DATASET RECORDS START

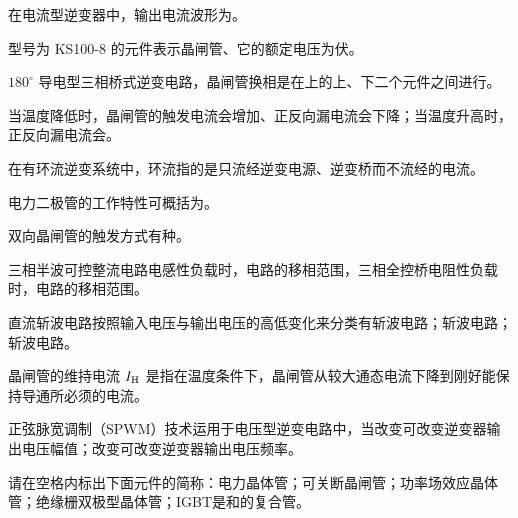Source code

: \documentclass[电力电子]{subfiles}
\begin{document}
\begin{ti}
	在电流型逆变器中，输出电流波形为。
\end{ti}

\begin{ti}
	型号为 KS100-8 的元件表示晶闸管、它的额定电压为伏。
\end{ti}

\begin{ti}
	$180^\circ$ 导电型三相桥式逆变电路，晶闸管换相是在上的上、下二个元件之间进行。
\end{ti}

\begin{ti}
	当温度降低时，晶闸管的触发电流会增加、正反向漏电流会下降；当温度升高时，正反向漏电流会。
\end{ti}

\begin{ti}
	在有环流逆变系统中，环流指的是只流经逆变电源、逆变桥而不流经的电流。
\end{ti}

\begin{ti}
	电力二极管的工作特性可概括为。
\end{ti}

\begin{ti}
	双向晶闸管的触发方式有种。
\end{ti}

\begin{ti}
	三相半波可控整流电路电感性负载时，电路的移相范围，三相全控桥电阻性负载时，电路的移相范围。
\end{ti}

\begin{ti}
	直流斩波电路按照输入电压与输出电压的高低变化来分类有斩波电路；斩波电路；斩波电路。
\end{ti}

\begin{ti}
	晶闸管的维持电流 $I_{\mathrm{H}}$ 是指在温度条件下，晶闸管从较大通态电流下降到刚好能保持导通所必须的电流。
\end{ti}

\begin{ti}
	正弦脉宽调制（SPWM）技术运用于电压型逆变电路中，当改变可改变逆变器输出电压幅值；改变可改变逆变器输出电压频率。
\end{ti}

\begin{ti}
	请在空格内标出下面元件的简称：电力晶体管；可关断晶闸管；功率场效应晶体管；绝缘栅双极型晶体管；IGBT是和的复合管。
\end{ti}
\end{document}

DATASET RECORDS END

## TASK REQUIREMENTS
Exact copies of the lines from the one with "当温度降低时，晶闸管的触发电" through the final line of the listing should be returned, and no other lines.

## TASK RESULT
	当温度降低时，晶闸管的触发电流会增加、正反向漏电流会下降；当温度升高时，正反向漏电流会。
\end{ti}

\begin{ti}
	在有环流逆变系统中，环流指的是只流经逆变电源、逆变桥而不流经的电流。
\end{ti}

\begin{ti}
	电力二极管的工作特性可概括为。
\end{ti}

\begin{ti}
	双向晶闸管的触发方式有种。
\end{ti}

\begin{ti}
	三相半波可控整流电路电感性负载时，电路的移相范围，三相全控桥电阻性负载时，电路的移相范围。
\end{ti}

\begin{ti}
	直流斩波电路按照输入电压与输出电压的高低变化来分类有斩波电路；斩波电路；斩波电路。
\end{ti}

\begin{ti}
	晶闸管的维持电流 $I_{\mathrm{H}}$ 是指在温度条件下，晶闸管从较大通态电流下降到刚好能保持导通所必须的电流。
\end{ti}

\begin{ti}
	正弦脉宽调制（SPWM）技术运用于电压型逆变电路中，当改变可改变逆变器输出电压幅值；改变可改变逆变器输出电压频率。
\end{ti}

\begin{ti}
	请在空格内标出下面元件的简称：电力晶体管；可关断晶闸管；功率场效应晶体管；绝缘栅双极型晶体管；IGBT是和的复合管。
\end{ti}
\end{document}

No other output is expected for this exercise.